Workshop on Reinforcement Learning Beyond Rewards

Reinforcement Learning Conference (RLC) 2024

August 9, 2024

@RLBRew_2024 · #RLBRew_2024


This page contains a non-exhaustive list of resources for machine learning and reinforcement learning researchers and practitioners to learn more about reward free RL. Feel free to provide additional resource suggestions via a pull request on GitHub.

Detailed Abstract

Reinforcement Learning has been successful in solving tasks in a wide range of fields including robotics, finance, gameplay, and managing control systems [4]. However, this success is limited to tasks that can be described via carefully crafted reward functions. For the success of RL algorithms, it is crucial to design a reward function that aligns with the human intent for the task and is suitably dense. As demonstrated by several works [5,6,7,8], constructing such reward functions is not easy. The problem only becomes more pronounced when the agent is expected to solve multiple tasks. Additionally, the heavy dependence of RL agents on reward-annotated environment interactions forces the agent to explore every time the reward function changes. The perils of reward design pose the unresolved question of what and how an agent can learn from the often substantial quantity of reward-free interactions with the environment, as well as with alternative learning signals. Prior works have investigated this question by using reward-free interactions for Intrinsic Motivation, Contrastive Learning, Skill Discovery, and Representation Learning. The difficulty of reward function design has also motivated prior art to propose alternative learning signals that can make learning easier such as expert demonstrations, preferences, implicit human feedback, or target distributions to describe the task to an RL agent.

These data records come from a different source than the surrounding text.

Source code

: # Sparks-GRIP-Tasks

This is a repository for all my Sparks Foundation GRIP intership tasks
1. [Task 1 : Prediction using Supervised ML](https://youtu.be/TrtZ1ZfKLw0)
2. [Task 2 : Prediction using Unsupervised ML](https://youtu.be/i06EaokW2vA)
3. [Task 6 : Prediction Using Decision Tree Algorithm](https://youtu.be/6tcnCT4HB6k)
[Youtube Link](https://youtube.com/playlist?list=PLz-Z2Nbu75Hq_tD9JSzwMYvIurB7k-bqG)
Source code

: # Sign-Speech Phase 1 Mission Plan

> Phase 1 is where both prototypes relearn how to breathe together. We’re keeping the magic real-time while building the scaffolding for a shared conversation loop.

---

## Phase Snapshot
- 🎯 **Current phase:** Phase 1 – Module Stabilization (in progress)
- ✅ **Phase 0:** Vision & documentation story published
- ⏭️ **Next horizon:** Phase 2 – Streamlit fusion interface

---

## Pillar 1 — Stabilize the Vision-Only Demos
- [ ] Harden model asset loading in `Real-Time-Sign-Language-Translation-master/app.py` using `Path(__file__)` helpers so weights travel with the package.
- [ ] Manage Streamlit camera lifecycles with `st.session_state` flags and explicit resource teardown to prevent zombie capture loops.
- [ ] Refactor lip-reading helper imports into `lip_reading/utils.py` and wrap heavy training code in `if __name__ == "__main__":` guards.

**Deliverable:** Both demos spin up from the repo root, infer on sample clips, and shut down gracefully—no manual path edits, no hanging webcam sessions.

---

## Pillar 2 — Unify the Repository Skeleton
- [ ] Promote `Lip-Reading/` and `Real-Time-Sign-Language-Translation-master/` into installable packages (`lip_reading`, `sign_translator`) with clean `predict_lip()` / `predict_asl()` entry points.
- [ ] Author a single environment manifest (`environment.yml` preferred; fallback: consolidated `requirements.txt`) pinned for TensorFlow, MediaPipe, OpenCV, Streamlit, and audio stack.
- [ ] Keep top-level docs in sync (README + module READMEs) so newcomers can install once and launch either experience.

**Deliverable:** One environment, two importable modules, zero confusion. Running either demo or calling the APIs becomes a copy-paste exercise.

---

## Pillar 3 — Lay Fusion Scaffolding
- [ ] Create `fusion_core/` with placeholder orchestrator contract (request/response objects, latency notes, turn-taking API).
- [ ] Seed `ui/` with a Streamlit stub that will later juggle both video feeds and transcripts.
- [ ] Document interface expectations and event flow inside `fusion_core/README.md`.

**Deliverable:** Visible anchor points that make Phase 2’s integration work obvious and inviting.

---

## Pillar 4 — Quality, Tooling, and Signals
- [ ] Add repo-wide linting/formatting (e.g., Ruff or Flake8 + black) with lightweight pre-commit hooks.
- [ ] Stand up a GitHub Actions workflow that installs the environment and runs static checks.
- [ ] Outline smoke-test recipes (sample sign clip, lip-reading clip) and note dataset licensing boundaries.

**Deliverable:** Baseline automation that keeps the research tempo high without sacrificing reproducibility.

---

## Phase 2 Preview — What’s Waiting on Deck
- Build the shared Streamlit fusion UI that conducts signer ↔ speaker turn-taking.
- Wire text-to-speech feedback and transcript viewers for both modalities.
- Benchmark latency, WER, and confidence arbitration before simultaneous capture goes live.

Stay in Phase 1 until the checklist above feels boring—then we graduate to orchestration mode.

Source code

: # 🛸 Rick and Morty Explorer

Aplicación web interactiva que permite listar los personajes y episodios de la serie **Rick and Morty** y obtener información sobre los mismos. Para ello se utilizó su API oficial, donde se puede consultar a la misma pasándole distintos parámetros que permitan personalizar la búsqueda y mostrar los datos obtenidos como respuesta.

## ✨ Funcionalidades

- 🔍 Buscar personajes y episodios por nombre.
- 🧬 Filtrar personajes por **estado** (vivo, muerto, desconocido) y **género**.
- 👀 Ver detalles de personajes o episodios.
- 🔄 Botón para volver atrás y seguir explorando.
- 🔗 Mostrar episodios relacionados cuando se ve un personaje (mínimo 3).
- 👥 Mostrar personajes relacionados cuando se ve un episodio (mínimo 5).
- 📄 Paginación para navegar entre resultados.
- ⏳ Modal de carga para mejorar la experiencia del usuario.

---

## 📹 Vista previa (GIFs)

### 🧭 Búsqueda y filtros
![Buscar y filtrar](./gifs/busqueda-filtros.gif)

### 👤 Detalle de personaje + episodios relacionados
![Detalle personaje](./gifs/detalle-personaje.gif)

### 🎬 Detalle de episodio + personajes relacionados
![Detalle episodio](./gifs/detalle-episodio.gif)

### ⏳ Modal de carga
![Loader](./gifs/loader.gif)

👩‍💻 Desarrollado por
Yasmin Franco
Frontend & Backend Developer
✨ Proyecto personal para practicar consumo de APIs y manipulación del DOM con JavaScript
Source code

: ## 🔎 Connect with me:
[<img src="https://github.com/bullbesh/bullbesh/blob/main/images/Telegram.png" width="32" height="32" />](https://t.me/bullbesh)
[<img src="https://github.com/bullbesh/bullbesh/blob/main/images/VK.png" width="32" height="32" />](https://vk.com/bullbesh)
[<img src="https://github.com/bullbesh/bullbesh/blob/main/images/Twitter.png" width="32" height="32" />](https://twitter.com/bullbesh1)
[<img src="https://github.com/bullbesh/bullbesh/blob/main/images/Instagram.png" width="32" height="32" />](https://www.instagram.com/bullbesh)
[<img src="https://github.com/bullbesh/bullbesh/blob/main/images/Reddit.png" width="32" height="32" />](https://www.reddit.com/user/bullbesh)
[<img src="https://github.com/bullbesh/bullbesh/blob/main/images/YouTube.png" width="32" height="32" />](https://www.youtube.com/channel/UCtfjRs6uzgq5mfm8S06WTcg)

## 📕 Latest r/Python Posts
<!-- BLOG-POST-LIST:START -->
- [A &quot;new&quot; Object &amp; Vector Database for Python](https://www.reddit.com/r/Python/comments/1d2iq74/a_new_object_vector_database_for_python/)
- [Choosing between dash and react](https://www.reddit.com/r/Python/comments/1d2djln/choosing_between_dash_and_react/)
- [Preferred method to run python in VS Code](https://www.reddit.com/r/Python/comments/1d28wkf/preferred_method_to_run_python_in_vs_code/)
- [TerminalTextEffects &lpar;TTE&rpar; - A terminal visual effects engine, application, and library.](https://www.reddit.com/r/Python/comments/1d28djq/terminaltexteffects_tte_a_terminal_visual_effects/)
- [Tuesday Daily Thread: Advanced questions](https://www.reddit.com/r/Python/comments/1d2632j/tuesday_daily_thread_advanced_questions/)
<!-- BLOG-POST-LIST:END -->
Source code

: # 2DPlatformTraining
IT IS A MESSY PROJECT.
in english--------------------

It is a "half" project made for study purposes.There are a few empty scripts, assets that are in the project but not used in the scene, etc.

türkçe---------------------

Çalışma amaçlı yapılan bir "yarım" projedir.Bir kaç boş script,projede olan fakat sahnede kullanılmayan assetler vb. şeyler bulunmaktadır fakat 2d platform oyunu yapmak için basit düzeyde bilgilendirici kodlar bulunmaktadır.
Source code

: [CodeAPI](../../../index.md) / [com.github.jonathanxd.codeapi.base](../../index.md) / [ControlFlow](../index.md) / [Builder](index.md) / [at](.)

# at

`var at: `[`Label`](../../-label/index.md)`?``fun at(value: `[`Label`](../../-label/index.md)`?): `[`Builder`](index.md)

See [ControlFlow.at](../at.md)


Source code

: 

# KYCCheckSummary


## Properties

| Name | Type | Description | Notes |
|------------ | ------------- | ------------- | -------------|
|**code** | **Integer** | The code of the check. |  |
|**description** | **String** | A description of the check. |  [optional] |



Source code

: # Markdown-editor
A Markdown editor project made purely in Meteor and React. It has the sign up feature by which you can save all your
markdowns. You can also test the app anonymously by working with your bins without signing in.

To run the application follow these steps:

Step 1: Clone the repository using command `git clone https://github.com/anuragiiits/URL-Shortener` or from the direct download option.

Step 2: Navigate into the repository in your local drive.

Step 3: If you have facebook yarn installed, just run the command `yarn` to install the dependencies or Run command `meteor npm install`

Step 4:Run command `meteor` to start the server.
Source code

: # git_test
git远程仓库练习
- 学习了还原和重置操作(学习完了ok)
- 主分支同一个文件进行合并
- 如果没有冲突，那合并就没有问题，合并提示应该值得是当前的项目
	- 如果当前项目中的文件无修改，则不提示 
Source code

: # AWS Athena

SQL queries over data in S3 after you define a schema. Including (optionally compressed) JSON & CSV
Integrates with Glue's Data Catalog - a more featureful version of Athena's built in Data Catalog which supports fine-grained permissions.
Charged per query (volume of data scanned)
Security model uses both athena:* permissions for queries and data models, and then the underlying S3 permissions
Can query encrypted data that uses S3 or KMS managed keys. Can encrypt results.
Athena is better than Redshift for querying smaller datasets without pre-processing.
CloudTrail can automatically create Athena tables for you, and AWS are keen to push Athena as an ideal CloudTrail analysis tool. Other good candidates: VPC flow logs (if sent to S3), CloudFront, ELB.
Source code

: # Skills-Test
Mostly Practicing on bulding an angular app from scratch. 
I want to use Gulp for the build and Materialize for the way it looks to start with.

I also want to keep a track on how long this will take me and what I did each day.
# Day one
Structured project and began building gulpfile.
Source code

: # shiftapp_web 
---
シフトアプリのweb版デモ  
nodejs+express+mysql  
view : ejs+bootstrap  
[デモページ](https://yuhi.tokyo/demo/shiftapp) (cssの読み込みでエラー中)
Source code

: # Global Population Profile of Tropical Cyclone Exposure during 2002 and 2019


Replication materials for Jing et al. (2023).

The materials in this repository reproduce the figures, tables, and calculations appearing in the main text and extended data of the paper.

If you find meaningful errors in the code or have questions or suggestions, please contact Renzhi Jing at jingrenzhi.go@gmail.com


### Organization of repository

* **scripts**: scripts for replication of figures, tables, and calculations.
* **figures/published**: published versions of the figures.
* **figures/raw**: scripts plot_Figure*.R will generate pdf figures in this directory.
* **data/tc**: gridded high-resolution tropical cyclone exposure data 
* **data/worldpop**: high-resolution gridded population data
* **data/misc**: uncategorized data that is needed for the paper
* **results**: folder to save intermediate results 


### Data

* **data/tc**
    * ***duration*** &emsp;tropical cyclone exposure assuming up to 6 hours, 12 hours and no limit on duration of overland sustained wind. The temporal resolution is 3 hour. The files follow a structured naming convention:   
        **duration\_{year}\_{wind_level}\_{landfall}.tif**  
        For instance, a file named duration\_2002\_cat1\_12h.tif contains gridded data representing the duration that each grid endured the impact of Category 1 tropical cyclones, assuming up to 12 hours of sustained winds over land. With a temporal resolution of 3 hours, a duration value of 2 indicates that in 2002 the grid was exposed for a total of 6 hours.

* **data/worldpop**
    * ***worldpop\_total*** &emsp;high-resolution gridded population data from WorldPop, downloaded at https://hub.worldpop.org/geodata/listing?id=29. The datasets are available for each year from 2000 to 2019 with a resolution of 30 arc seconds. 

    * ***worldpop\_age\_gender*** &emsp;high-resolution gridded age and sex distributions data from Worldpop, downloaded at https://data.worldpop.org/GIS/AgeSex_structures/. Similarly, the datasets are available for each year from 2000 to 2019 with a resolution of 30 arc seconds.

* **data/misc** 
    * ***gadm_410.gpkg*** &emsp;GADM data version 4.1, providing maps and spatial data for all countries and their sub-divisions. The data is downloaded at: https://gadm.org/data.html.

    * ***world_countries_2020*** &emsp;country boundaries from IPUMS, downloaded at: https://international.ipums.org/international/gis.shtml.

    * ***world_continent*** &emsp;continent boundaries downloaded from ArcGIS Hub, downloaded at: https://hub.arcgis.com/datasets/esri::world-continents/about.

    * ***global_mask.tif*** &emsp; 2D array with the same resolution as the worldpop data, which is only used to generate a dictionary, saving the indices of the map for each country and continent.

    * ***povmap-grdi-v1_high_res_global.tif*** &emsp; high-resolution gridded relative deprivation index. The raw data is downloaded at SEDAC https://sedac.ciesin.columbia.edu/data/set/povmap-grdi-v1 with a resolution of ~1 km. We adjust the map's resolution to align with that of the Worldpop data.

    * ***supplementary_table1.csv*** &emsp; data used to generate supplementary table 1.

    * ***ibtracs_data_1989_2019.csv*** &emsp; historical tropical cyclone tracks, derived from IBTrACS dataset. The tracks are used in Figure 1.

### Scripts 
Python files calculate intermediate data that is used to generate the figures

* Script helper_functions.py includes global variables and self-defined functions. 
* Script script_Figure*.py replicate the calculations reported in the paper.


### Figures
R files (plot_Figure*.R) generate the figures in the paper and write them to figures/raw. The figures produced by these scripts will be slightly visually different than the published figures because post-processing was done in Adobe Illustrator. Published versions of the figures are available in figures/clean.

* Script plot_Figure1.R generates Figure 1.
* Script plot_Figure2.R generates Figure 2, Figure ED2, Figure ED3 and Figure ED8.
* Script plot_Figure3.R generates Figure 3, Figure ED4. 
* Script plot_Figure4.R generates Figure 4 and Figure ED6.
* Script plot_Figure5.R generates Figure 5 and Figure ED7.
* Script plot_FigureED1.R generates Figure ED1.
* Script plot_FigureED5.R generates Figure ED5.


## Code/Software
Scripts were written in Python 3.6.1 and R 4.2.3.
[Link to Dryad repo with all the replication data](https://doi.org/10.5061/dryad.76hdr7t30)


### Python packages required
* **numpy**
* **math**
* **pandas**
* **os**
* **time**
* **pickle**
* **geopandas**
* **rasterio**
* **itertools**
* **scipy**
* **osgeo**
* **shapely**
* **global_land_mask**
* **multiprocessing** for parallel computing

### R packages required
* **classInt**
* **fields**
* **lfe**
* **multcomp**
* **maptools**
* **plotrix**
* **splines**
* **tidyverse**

This workshop investigates the following core premise: reward-free interactions are abundant in the real world, often generated both by AI systems and humans. Indeed, the difficulty of reward design can be sidestepped by considering alternative learning signals that are easy to collect such as demonstrations or preferences. With the success of language and vision in leveraging large data to create generalist agents, one of the key objectives of this workshop is to ask the question of how far we can progress in the goal of creating similar generalist behavior agents using reward-free interactions. We hope to facilitate a confluence between researchers working on these two often disjoint areas—those exploring how to make the best use of reward-free interactions and those exploring scalable alternative learning signals to make agents more capable. The discussions sparked by the ongoing work in this space can inspire novel algorithms/methods/benchmarks that would allow us to take a step in making training general-purpose RL agents more practical.